The source data were integrated into a single PostgreSQL data table with the following parameters for each data point:

• Unique identifier;
• MMSI (Maritime Mobile Service Identity) code;
• UTC Timestamp;
• Speed Over Ground;
• Course Over Ground;
• Vessel category;
• EPSG:3857 geometry.

The classification of ships into broader categories was conducted to simplify the analysis while maintaining meaningful distinctions between vessel types. This classification scheme was developed based on the primary function and operational characteristics of the vessels. Cargo ships, including those carrying hazardous materials, were grouped under the ‘Cargo’ category due to their similar operational profiles and roles in freight transport. Fishing vessels were kept as a distinct category given their unique patterns of movement and areas of operation. Passenger vessels, including high-speed crafts, were consolidated into the ‘Passenger’ category, reflecting their common purpose of transporting people. Pleasure crafts, sailing vessels, and similar recreational boats were grouped under ‘Pleasure’ to represent non-commercial maritime activities. Search and Rescue (SAR) vessels were maintained as a separate category due to their specialized function. Various service vessels, including tugs, pilot vessels, and those engaged in specialized operations like dredging or law enforcement, were categorized as ‘Service’ vessels, reflecting their supporting roles in maritime operations. Tankers were kept as a distinct category due to their specific design and cargo type. Vessels that did not clearly fit into these primary categories or had ambiguous classifications were grouped under ‘Other’.
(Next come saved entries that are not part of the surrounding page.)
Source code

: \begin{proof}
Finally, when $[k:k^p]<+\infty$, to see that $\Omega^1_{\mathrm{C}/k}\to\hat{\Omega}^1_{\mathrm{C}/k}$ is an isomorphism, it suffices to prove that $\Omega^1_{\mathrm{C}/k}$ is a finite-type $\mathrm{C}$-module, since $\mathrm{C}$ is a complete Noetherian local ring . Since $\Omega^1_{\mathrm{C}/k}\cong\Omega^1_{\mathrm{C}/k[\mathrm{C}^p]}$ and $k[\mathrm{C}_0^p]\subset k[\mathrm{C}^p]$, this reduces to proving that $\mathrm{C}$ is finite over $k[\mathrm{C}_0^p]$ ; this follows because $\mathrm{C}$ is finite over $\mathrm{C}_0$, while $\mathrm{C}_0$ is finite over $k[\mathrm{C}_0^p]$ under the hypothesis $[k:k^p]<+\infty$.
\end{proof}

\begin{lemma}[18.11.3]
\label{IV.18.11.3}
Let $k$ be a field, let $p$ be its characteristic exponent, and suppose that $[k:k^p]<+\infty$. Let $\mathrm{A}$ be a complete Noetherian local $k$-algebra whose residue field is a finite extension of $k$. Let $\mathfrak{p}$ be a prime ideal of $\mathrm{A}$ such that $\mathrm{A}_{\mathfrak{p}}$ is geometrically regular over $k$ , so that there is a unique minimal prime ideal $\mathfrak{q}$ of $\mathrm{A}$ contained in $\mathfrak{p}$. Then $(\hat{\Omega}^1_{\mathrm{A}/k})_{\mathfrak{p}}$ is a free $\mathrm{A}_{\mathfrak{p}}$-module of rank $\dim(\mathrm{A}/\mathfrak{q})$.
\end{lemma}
As a next step, ship trajectories were calculated based on timestamps and existing coordinates. Ship tracks were represented as geometric objects in the PostGIS data table. Timestamps were stored as Z coordinates, enabling efficient spatiotemporal analysis [18]. This representation allows for queries that can identify spatiotemporal overlaps between different ship tracks. Due to extensive temporal coverage, seasonality factors were not considered. Each hexagonal cell was spatially joined by ship tracks, providing an overview of vessel traffic in that specific region (Figure 6).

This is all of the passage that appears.